■ Problem requirements: Below are some entries; state how many of their lines include the word "application" and give no more than that number.

■ Supplied entries:
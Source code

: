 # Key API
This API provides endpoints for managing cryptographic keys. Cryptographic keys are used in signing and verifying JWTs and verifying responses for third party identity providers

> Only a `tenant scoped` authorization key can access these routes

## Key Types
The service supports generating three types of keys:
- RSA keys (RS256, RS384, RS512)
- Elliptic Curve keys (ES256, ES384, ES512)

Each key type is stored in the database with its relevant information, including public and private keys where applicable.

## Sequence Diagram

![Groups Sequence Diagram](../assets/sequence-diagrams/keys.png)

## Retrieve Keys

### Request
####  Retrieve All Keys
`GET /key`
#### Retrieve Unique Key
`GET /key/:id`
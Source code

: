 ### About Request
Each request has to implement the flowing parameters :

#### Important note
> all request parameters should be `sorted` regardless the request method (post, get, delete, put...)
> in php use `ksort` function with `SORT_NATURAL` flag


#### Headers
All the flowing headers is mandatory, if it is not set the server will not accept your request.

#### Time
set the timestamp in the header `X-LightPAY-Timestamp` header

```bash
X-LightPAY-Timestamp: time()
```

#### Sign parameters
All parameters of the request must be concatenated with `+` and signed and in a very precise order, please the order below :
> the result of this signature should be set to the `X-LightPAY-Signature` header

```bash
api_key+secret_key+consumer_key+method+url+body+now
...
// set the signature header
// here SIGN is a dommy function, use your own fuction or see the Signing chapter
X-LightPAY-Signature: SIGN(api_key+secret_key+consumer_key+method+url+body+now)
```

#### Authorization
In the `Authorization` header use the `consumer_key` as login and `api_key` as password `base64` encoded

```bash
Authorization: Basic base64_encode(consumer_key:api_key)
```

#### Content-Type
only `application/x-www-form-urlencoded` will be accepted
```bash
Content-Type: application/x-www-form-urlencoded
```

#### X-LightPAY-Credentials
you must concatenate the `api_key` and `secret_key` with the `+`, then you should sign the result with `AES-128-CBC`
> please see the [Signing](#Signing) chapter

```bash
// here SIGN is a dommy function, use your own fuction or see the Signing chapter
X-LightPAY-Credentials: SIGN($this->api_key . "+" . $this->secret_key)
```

■ Result of this exercise: 2